BAGHDAD — Iraqi lawmakers Thursday demanded U.S. forces leave the country in the wake of a surprise visit by President Donald Trump that politicians denounced as arrogant and a violation of Iraqi sovereignty.
Politicians from both blocs of Iraq's divided Parliament called for a vote to expel U.S. troops and promised to schedule an extraordinary session to debate the matter.
"Parliament must clearly and urgently express its view about the ongoing American violations of Iraqi sovereignty," said Salam al-Shimiri, a lawmaker loyal to the populist cleric Moqtada al-Sadr.
Trump, making his first presidential visit to troops in a troubled region Wednesday, said he has no plans to withdraw the 5,200 U.S. forces in the country.
Containing foreign influence has become a hot-button issue in a year that saw al-Sadr supporters win the largest share of votes in May elections. Al-Sadr has called for curbing U.S. and Iranian involvement in Iraqi affairs.
U.S. troops are stationed in Iraq as part of the coalition against the Islamic State group. American forces withdrew in 2011 after invading in 2003 but returned in 2014 at the invitation of the Iraqi government to help fight the jihadist group.
But after defeating IS militants in their last urban bastions last year, Iraqi politicians and militia leaders are speaking out against the continued presence of U.S. forces in Iraqi soil.
Qais Khazali, the head of the Iran-backed Asaib Ahl al-Haq militia that fought key battles against IS in north Iraq, promised on Twitter that Parliament would vote to expel U.S. forces from Iraq, or the militia and others would force them out by "other means."
Khazali was jailed by British and U.S. forces from 2007 to 2010 for managing sections of the Shia insurgency against the occupation during those years.
His militia is represented in Parliament by the Binaa bloc, a rival coalition to al-Sadr's Islah. Binaa favors close ties with Iran and is aligned with Tehran on regional political issues.
Trump spent three hours at Al-Asad Air Base meeting with U.S. troops during his visit. The president defended his decision to withdraw 2,000 U.S. forces from neighboring Syria, saying the U.S. military had all but eliminated IS-controlled territory there.

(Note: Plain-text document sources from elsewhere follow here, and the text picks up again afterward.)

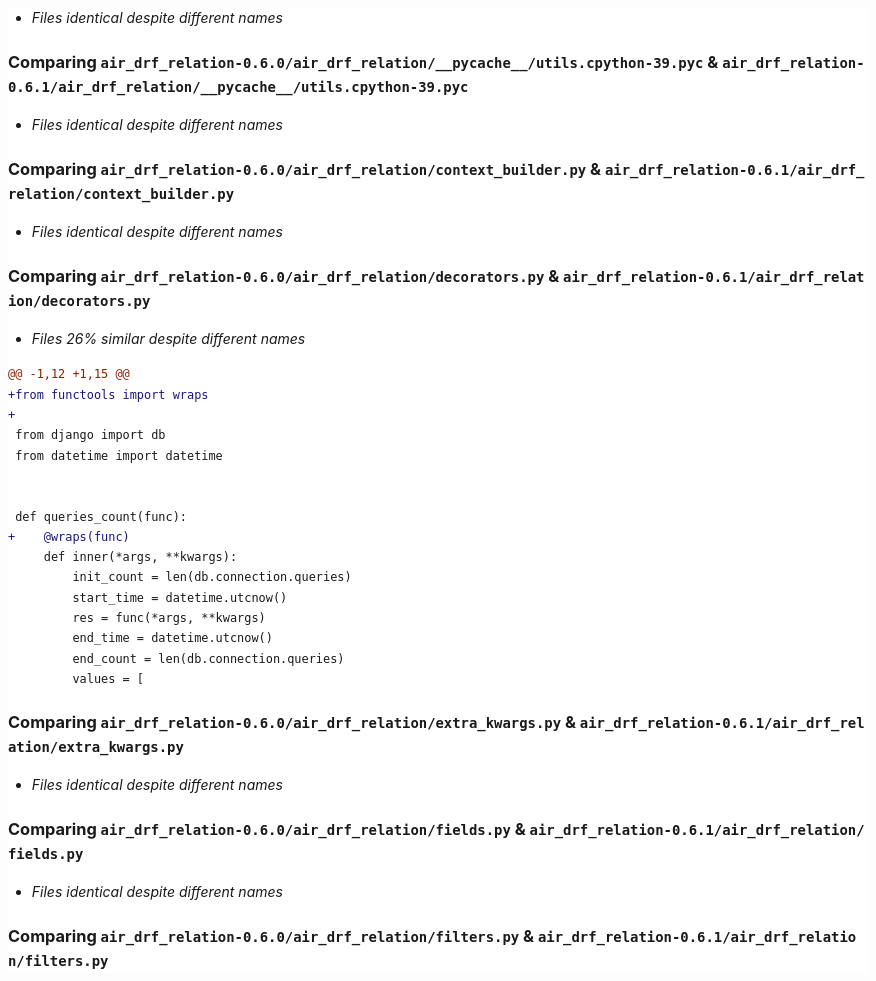  * *Files identical despite different names*

### Comparing `air_drf_relation-0.6.0/air_drf_relation/__pycache__/utils.cpython-39.pyc` & `air_drf_relation-0.6.1/air_drf_relation/__pycache__/utils.cpython-39.pyc`

 * *Files identical despite different names*

### Comparing `air_drf_relation-0.6.0/air_drf_relation/context_builder.py` & `air_drf_relation-0.6.1/air_drf_relation/context_builder.py`

 * *Files identical despite different names*

### Comparing `air_drf_relation-0.6.0/air_drf_relation/decorators.py` & `air_drf_relation-0.6.1/air_drf_relation/decorators.py`

 * *Files 26% similar despite different names*

```diff
@@ -1,12 +1,15 @@
+from functools import wraps
+
 from django import db
 from datetime import datetime
 
 
 def queries_count(func):
+    @wraps(func)
     def inner(*args, **kwargs):
         init_count = len(db.connection.queries)
         start_time = datetime.utcnow()
         res = func(*args, **kwargs)
         end_time = datetime.utcnow()
         end_count = len(db.connection.queries)
         values = [
```

### Comparing `air_drf_relation-0.6.0/air_drf_relation/extra_kwargs.py` & `air_drf_relation-0.6.1/air_drf_relation/extra_kwargs.py`

 * *Files identical despite different names*

### Comparing `air_drf_relation-0.6.0/air_drf_relation/fields.py` & `air_drf_relation-0.6.1/air_drf_relation/fields.py`

 * *Files identical despite different names*

### Comparing `air_drf_relation-0.6.0/air_drf_relation/filters.py` & `air_drf_relation-0.6.1/air_drf_relation/filters.py`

He left without meeting any Iraqi officials, though he spoke to Prime Minister Adel Abdul-Mahdi by phone.
The prime minister's office said in a statement after Trump's visit that "differences in points of view" over arrangements led to a face-to-face meeting between the two leaders to be scrapped.
Al-Shimiri said Trump’s visit “violated several diplomatic norms.”